Exercise directions →
Quote every line below exactly and skip any picture.

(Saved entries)
Segment Open

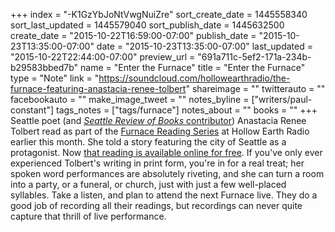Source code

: +++
index = "-K1GzYbJoNtVwgNuiZre"
sort_create_date = 1445558340
sort_last_updated = 1445579040
sort_publish_date = 1445632500
create_date = "2015-10-22T16:59:00-07:00"
publish_date = "2015-10-23T13:35:00-07:00"
date = "2015-10-23T13:35:00-07:00"
last_updated = "2015-10-22T22:44:00-07:00"
preview_url = "691a711c-5ef2-171a-234b-b29583bbed7b"
name = "Enter the Furnace"
title = "Enter the Furnace"
type = "Note"
link = "https://soundcloud.com/hollowearthradio/the-furnace-featuring-anastacia-renee-tolbert"
shareimage = ""
twitterauto = ""
facebookauto = ""
make_image_tweet = ""
notes_byline = ["writers/paul-constant"]
tags_notes = ["tags/furnace"]
notes_about = ""
books = ""
+++
Seattle poet (and [*Seattle Review of Books* contributor](http://seattlereviewofbooks.com/notes/2015/08/25/rattail/)) Anastacia Renee Tolbert read as part of the [Furnace Reading Series](https://thefurnaceseattle.wordpress.com/) at Hollow Earth Radio earlier this month. She told a story featuring the city of Seattle as a protagonist. Now [that reading is available online for free](https://soundcloud.com/hollowearthradio/the-furnace-featuring-anastacia-renee-tolbert). If you've only ever experienced Tolbert's writing in print form, you're in for a real treat; her spoken word performances are absolutely riveting, and she can turn a room into a party, or a funeral, or church, just with just a few well-placed syllables. Take a listen, and plan to attend the next Furnace live. They do a good job of recording all their readings, but recordings can never quite capture that thrill of live performance.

Segment Closed

Problem solution →
Source code

: +++
index = "-K1GzYbJoNtVwgNuiZre"
sort_create_date = 1445558340
sort_last_updated = 1445579040
sort_publish_date = 1445632500
create_date = "2015-10-22T16:59:00-07:00"
publish_date = "2015-10-23T13:35:00-07:00"
date = "2015-10-23T13:35:00-07:00"
last_updated = "2015-10-22T22:44:00-07:00"
preview_url = "691a711c-5ef2-171a-234b-b29583bbed7b"
name = "Enter the Furnace"
title = "Enter the Furnace"
type = "Note"
link = "https://soundcloud.com/hollowearthradio/the-furnace-featuring-anastacia-renee-tolbert"
shareimage = ""
twitterauto = ""
facebookauto = ""
make_image_tweet = ""
notes_byline = ["writers/paul-constant"]
tags_notes = ["tags/furnace"]
notes_about = ""
books = ""
+++
Seattle poet (and [*Seattle Review of Books* contributor](http://seattlereviewofbooks.com/notes/2015/08/25/rattail/)) Anastacia Renee Tolbert read as part of the [Furnace Reading Series](https://thefurnaceseattle.wordpress.com/) at Hollow Earth Radio earlier this month. She told a story featuring the city of Seattle as a protagonist. Now [that reading is available online for free](https://soundcloud.com/hollowearthradio/the-furnace-featuring-anastacia-renee-tolbert). If you've only ever experienced Tolbert's writing in print form, you're in for a real treat; her spoken word performances are absolutely riveting, and she can turn a room into a party, or a funeral, or church, just with just a few well-placed syllables. Take a listen, and plan to attend the next Furnace live. They do a good job of recording all their readings, but recordings can never quite capture that thrill of live performance.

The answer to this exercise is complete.